Riverford Wicked Leeks
Frying steak sandwich recipe image

Print Frying steak sandwich

There are sandwiches for picnics and sandwiches that constitute a whole meal; this is definitely one of the latter. If you are feeling lazy a coating of mayonnaise on one side and Dijon mustard on the other is much better than OK, but making a herb butter in advance raises the bar to another level. This recipe works best if the beef is cut into 2.5cm strips and tapped out with a rolling pin to an even thickness of about 4mm.


Beef recipes  


  • 250g frying steak
  • Olive oil
  • 1 ciabatta or baguette
  • Bunch watercress
  • For the herb butter:
  • 50g warm butter
  • ½ lemon
  • 2 tbsp parsley, chopped
  • ½ garlic clove, crushed to a paste with a little sea salt
  • 1 tsp Dijon mustard


  1. Mash the butter and flavourings together with a fork.
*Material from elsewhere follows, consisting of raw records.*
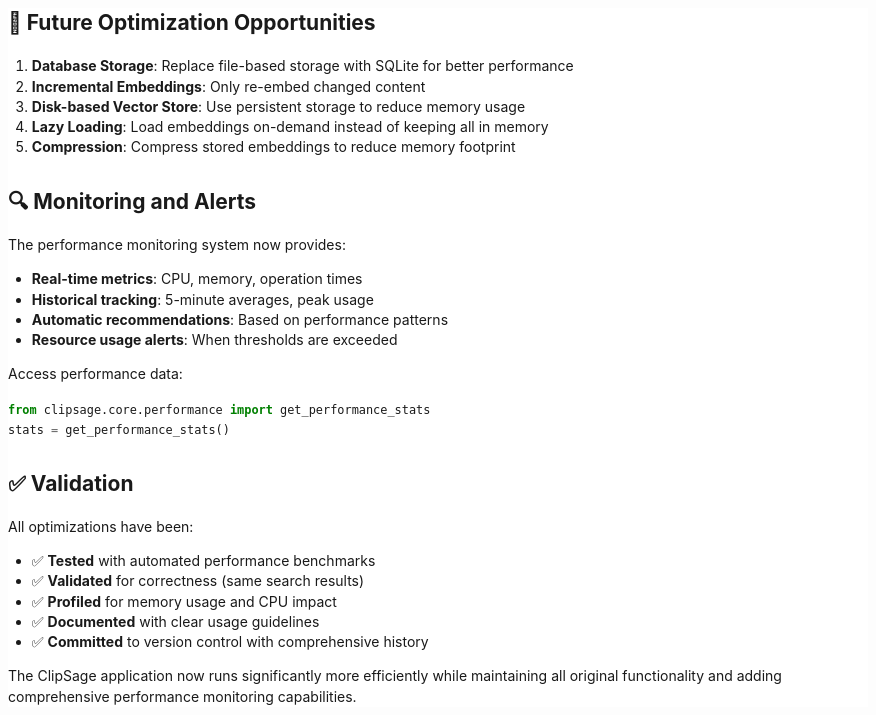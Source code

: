 ## 🎯 Future Optimization Opportunities

1. **Database Storage**: Replace file-based storage with SQLite for better performance
2. **Incremental Embeddings**: Only re-embed changed content
3. **Disk-based Vector Store**: Use persistent storage to reduce memory usage
4. **Lazy Loading**: Load embeddings on-demand instead of keeping all in memory
5. **Compression**: Compress stored embeddings to reduce memory footprint

## 🔍 Monitoring and Alerts

The performance monitoring system now provides:

- **Real-time metrics**: CPU, memory, operation times
- **Historical tracking**: 5-minute averages, peak usage
- **Automatic recommendations**: Based on performance patterns
- **Resource usage alerts**: When thresholds are exceeded

Access performance data:
```python
from clipsage.core.performance import get_performance_stats
stats = get_performance_stats()
```

## ✅ Validation

All optimizations have been:
- ✅ **Tested** with automated performance benchmarks
- ✅ **Validated** for correctness (same search results)
- ✅ **Profiled** for memory usage and CPU impact  
- ✅ **Documented** with clear usage guidelines
- ✅ **Committed** to version control with comprehensive history

The ClipSage application now runs significantly more efficiently while maintaining all original functionality and adding comprehensive performance monitoring capabilities.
Put the steak on a chopping board, then season and brush both sides with a little olive oil.
  2. Heat a griddle pan to a moderate heat, split the bagueete in half lengthways and warm through (a slight crunch isn't a bad thing).
  3. Quickly griddle the steaks and spread the warm bread with herb butter. The extra butter can be melted on the steaks in the pan.
  4. Lay out the bread, put the steak on one half and pour the butter and juices on top. Add the watercress and second half of bread, press lightly and eat immediately.